ACTION ITEM:
Some of the lines below need repeating. Reproduce exactly those between the lines holding "- [Getting Started](#setting-up-the-project)" and "- **2 input modes**: <br/>", inclusive.

PROVIDED MATERIAL:
::::::::::
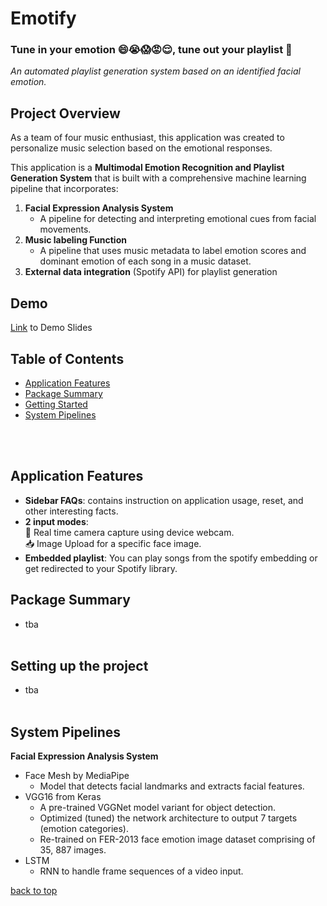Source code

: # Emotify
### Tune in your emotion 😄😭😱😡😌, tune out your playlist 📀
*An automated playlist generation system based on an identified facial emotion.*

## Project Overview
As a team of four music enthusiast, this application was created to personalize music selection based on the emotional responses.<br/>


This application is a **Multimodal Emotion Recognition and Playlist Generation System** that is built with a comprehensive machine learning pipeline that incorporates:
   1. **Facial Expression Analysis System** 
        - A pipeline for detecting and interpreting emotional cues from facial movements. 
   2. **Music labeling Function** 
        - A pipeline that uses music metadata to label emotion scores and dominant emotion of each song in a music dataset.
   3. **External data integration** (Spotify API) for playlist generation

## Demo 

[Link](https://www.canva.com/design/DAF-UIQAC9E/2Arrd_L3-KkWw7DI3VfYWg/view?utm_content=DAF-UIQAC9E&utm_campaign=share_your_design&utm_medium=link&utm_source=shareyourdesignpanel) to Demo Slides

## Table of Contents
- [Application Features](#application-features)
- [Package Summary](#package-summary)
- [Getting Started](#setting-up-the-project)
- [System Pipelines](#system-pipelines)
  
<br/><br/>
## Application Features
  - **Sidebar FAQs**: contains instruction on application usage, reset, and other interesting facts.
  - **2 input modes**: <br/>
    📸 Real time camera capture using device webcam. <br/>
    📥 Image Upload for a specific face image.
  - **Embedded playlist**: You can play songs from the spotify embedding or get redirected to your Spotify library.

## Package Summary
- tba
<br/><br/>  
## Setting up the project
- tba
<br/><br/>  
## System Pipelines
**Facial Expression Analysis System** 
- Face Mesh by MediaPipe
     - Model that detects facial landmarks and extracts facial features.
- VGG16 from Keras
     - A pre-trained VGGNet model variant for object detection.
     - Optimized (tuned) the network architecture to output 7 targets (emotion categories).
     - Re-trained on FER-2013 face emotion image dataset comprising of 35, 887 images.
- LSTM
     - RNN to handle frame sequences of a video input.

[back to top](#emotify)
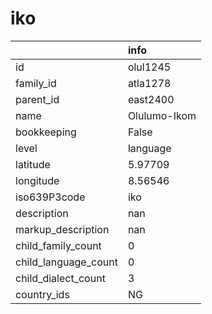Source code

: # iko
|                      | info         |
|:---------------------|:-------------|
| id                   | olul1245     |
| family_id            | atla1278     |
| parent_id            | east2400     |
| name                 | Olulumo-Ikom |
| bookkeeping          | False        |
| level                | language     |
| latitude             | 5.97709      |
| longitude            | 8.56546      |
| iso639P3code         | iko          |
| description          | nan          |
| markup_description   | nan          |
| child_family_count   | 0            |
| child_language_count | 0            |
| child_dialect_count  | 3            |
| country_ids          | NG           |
::::::::::
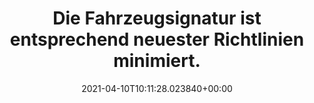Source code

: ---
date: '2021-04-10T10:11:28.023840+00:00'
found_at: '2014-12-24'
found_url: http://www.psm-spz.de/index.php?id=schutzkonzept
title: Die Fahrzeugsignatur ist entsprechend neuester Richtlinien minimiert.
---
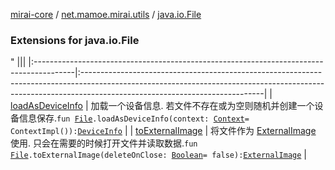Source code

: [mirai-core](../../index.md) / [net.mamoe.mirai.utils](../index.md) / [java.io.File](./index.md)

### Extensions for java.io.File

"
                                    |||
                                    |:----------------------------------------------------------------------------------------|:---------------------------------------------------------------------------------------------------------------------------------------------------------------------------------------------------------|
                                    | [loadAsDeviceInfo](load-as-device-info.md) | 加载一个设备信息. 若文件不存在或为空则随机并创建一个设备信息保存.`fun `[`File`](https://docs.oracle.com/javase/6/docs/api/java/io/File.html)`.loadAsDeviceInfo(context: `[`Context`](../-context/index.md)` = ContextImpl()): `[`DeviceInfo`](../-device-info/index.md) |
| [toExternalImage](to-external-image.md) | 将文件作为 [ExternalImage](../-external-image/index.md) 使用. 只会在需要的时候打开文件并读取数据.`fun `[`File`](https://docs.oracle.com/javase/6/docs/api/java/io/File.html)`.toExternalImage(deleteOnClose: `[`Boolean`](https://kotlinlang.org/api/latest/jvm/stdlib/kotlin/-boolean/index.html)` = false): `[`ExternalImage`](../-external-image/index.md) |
::::::::::
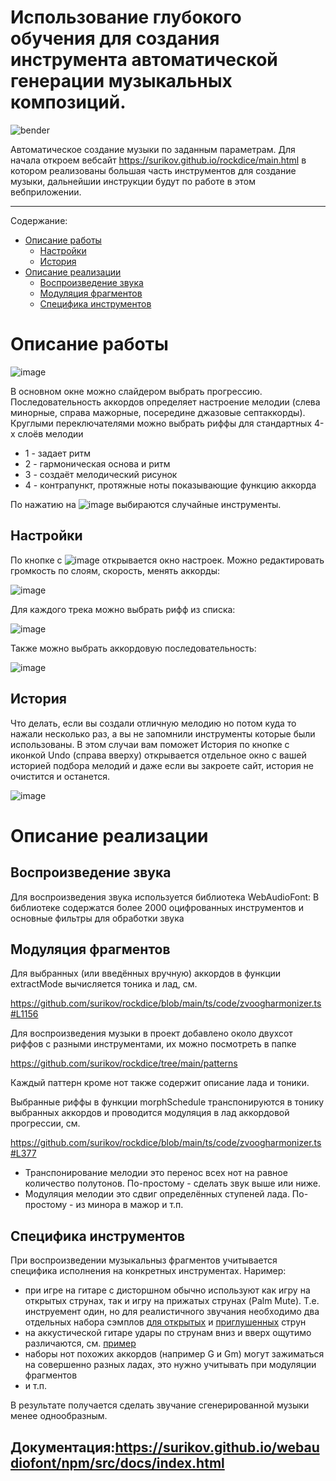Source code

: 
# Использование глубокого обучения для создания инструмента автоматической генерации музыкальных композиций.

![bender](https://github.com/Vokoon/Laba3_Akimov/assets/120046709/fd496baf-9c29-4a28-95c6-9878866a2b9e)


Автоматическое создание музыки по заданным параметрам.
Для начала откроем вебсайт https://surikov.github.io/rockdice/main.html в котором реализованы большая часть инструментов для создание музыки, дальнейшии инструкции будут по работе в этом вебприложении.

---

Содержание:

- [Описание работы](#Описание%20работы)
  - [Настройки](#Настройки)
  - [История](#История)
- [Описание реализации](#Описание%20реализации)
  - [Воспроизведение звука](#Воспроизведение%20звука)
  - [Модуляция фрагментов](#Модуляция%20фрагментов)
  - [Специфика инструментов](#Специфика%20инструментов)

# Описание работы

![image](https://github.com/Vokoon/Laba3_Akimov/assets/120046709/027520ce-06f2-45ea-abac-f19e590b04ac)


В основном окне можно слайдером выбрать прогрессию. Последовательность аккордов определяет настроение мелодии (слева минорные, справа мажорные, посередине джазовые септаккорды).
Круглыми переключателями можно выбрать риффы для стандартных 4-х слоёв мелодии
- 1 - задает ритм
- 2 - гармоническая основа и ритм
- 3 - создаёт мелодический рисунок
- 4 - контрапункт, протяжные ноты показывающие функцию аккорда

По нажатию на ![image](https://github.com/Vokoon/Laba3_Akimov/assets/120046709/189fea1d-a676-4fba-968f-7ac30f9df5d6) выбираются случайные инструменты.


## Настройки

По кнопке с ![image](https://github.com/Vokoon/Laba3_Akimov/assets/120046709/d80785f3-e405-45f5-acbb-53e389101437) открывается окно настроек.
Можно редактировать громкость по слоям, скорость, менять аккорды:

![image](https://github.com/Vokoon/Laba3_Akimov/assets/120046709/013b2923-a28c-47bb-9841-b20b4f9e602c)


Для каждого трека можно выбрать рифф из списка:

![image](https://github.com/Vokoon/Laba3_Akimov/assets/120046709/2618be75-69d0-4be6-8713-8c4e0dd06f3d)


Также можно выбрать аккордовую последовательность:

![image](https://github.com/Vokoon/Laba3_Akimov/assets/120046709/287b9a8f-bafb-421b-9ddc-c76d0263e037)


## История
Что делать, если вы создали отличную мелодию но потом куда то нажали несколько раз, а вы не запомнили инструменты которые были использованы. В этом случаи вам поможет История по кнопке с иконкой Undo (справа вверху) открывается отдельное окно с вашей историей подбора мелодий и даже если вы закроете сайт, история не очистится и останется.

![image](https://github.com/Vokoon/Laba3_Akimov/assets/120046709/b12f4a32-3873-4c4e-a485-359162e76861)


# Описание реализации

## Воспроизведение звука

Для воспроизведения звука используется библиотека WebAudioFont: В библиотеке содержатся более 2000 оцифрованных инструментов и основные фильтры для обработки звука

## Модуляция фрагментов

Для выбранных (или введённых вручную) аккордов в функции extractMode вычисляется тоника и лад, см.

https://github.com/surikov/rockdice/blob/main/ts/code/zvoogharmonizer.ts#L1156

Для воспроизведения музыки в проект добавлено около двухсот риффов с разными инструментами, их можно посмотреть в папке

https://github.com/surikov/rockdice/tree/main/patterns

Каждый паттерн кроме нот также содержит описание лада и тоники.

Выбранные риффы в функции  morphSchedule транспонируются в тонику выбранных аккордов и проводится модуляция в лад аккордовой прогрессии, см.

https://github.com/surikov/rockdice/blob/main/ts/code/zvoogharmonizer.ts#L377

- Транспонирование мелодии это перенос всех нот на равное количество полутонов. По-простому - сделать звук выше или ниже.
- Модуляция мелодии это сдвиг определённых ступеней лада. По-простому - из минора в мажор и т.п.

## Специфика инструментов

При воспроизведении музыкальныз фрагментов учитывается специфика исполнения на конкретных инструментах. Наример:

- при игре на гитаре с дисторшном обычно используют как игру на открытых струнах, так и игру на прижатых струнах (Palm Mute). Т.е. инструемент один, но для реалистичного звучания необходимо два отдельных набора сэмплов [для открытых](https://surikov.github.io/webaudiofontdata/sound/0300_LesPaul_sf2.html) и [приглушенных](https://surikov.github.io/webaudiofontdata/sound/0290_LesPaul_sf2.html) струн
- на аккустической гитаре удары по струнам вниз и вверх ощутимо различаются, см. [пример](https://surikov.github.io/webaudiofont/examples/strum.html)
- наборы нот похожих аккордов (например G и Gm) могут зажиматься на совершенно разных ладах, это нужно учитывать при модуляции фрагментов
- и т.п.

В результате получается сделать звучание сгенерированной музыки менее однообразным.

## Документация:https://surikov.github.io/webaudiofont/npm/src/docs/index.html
::::::::::
TASK OUTPUT:
- [Getting Started](#setting-up-the-project)
- [System Pipelines](#system-pipelines)
  
<br/><br/>
## Application Features
  - **Sidebar FAQs**: contains instruction on application usage, reset, and other interesting facts.
  - **2 input modes**: <br/>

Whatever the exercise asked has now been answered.